For every entry below, give an exact repeat and leave out the pictures.

* **Source data**

"""

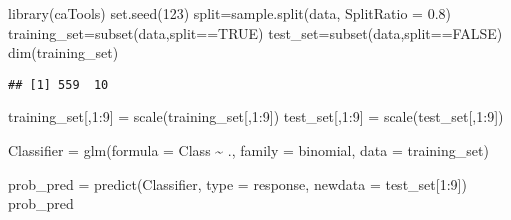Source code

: \documentclass[
]{article}
\newenvironment{Shaded}{\begin{snugshade}}{\end{snugshade}}
\newcommand{\AttributeTok}[1]{\textcolor[rgb]{0.77,0.63,0.00}{#1}}
\newcommand{\ConstantTok}[1]{\textcolor[rgb]{0.00,0.00,0.00}{#1}}
\newcommand{\DecValTok}[1]{\textcolor[rgb]{0.00,0.00,0.81}{#1}}
\newcommand{\FloatTok}[1]{\textcolor[rgb]{0.00,0.00,0.81}{#1}}
\newcommand{\FunctionTok}[1]{\textcolor[rgb]{0.00,0.00,0.00}{#1}}
\newcommand{\NormalTok}[1]{#1}
\newcommand{\OtherTok}[1]{\textcolor[rgb]{0.56,0.35,0.01}{#1}}
\newcommand{\SpecialCharTok}[1]{\textcolor[rgb]{0.00,0.00,0.00}{#1}}
\newcommand{\StringTok}[1]{\textcolor[rgb]{0.31,0.60,0.02}{#1}}
\begin{document}
\begin{Shaded}
\begin{Highlighting}[]
\FunctionTok{library}\NormalTok{(caTools)}
\FunctionTok{set.seed}\NormalTok{(}\DecValTok{123}\NormalTok{)    }
\NormalTok{split}\OtherTok{=}\FunctionTok{sample.split}\NormalTok{(data, }\AttributeTok{SplitRatio =} \FloatTok{0.8}\NormalTok{)}
\NormalTok{training\_set}\OtherTok{=}\FunctionTok{subset}\NormalTok{(data,split}\SpecialCharTok{==}\ConstantTok{TRUE}\NormalTok{)}
\NormalTok{test\_set}\OtherTok{=}\FunctionTok{subset}\NormalTok{(data,split}\SpecialCharTok{==}\ConstantTok{FALSE}\NormalTok{)}
\FunctionTok{dim}\NormalTok{(training\_set) }
\end{Highlighting}
\end{Shaded}

\begin{verbatim}
## [1] 559  10
\end{verbatim}

\begin{Shaded}
\begin{Highlighting}[]
\NormalTok{training\_set[,}\DecValTok{1}\SpecialCharTok{:}\DecValTok{9}\NormalTok{] }\OtherTok{=} \FunctionTok{scale}\NormalTok{(training\_set[,}\DecValTok{1}\SpecialCharTok{:}\DecValTok{9}\NormalTok{])}
\NormalTok{test\_set[,}\DecValTok{1}\SpecialCharTok{:}\DecValTok{9}\NormalTok{] }\OtherTok{=} \FunctionTok{scale}\NormalTok{(test\_set[,}\DecValTok{1}\SpecialCharTok{:}\DecValTok{9}\NormalTok{])}
\end{Highlighting}
\end{Shaded}

\begin{Shaded}
\begin{Highlighting}[]
\NormalTok{Classifier }\OtherTok{=} \FunctionTok{glm}\NormalTok{(}\AttributeTok{formula =}\NormalTok{ Class }\SpecialCharTok{\textasciitilde{}}\NormalTok{ ., }
                 \AttributeTok{family =}\NormalTok{ binomial, }
                 \AttributeTok{data =}\NormalTok{ training\_set)}
\end{Highlighting}
\end{Shaded}

\begin{Shaded}
\begin{Highlighting}[]
\NormalTok{prob\_pred }\OtherTok{=} \FunctionTok{predict}\NormalTok{(Classifier, }\AttributeTok{type =} \StringTok{\textquotesingle{}response\textquotesingle{}}\NormalTok{, }\AttributeTok{newdata =}\NormalTok{ test\_set[}\DecValTok{1}\SpecialCharTok{:}\DecValTok{9}\NormalTok{])}
\NormalTok{prob\_pred}
\end{Highlighting}
\end{Shaded}
\end{document}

"""

* **Solution to the problem**
Source code

: \documentclass[
]{article}
\newenvironment{Shaded}{\begin{snugshade}}{\end{snugshade}}
\newcommand{\AttributeTok}[1]{\textcolor[rgb]{0.77,0.63,0.00}{#1}}
\newcommand{\ConstantTok}[1]{\textcolor[rgb]{0.00,0.00,0.00}{#1}}
\newcommand{\DecValTok}[1]{\textcolor[rgb]{0.00,0.00,0.81}{#1}}
\newcommand{\FloatTok}[1]{\textcolor[rgb]{0.00,0.00,0.81}{#1}}
\newcommand{\FunctionTok}[1]{\textcolor[rgb]{0.00,0.00,0.00}{#1}}
\newcommand{\NormalTok}[1]{#1}
\newcommand{\OtherTok}[1]{\textcolor[rgb]{0.56,0.35,0.01}{#1}}
\newcommand{\SpecialCharTok}[1]{\textcolor[rgb]{0.00,0.00,0.00}{#1}}
\newcommand{\StringTok}[1]{\textcolor[rgb]{0.31,0.60,0.02}{#1}}
\begin{document}
\begin{Shaded}
\begin{Highlighting}[]
\FunctionTok{library}\NormalTok{(caTools)}
\FunctionTok{set.seed}\NormalTok{(}\DecValTok{123}\NormalTok{)    }
\NormalTok{split}\OtherTok{=}\FunctionTok{sample.split}\NormalTok{(data, }\AttributeTok{SplitRatio =} \FloatTok{0.8}\NormalTok{)}
\NormalTok{training\_set}\OtherTok{=}\FunctionTok{subset}\NormalTok{(data,split}\SpecialCharTok{==}\ConstantTok{TRUE}\NormalTok{)}
\NormalTok{test\_set}\OtherTok{=}\FunctionTok{subset}\NormalTok{(data,split}\SpecialCharTok{==}\ConstantTok{FALSE}\NormalTok{)}
\FunctionTok{dim}\NormalTok{(training\_set) }
\end{Highlighting}
\end{Shaded}

\begin{verbatim}
## [1] 559  10
\end{verbatim}

\begin{Shaded}
\begin{Highlighting}[]
\NormalTok{training\_set[,}\DecValTok{1}\SpecialCharTok{:}\DecValTok{9}\NormalTok{] }\OtherTok{=} \FunctionTok{scale}\NormalTok{(training\_set[,}\DecValTok{1}\SpecialCharTok{:}\DecValTok{9}\NormalTok{])}
\NormalTok{test\_set[,}\DecValTok{1}\SpecialCharTok{:}\DecValTok{9}\NormalTok{] }\OtherTok{=} \FunctionTok{scale}\NormalTok{(test\_set[,}\DecValTok{1}\SpecialCharTok{:}\DecValTok{9}\NormalTok{])}
\end{Highlighting}
\end{Shaded}

\begin{Shaded}
\begin{Highlighting}[]
\NormalTok{Classifier }\OtherTok{=} \FunctionTok{glm}\NormalTok{(}\AttributeTok{formula =}\NormalTok{ Class }\SpecialCharTok{\textasciitilde{}}\NormalTok{ ., }
                 \AttributeTok{family =}\NormalTok{ binomial, }
                 \AttributeTok{data =}\NormalTok{ training\_set)}
\end{Highlighting}
\end{Shaded}

\begin{Shaded}
\begin{Highlighting}[]
\NormalTok{prob\_pred }\OtherTok{=} \FunctionTok{predict}\NormalTok{(Classifier, }\AttributeTok{type =} \StringTok{\textquotesingle{}response\textquotesingle{}}\NormalTok{, }\AttributeTok{newdata =}\NormalTok{ test\_set[}\DecValTok{1}\SpecialCharTok{:}\DecValTok{9}\NormalTok{])}
\NormalTok{prob\_pred}
\end{Highlighting}
\end{Shaded}
\end{document}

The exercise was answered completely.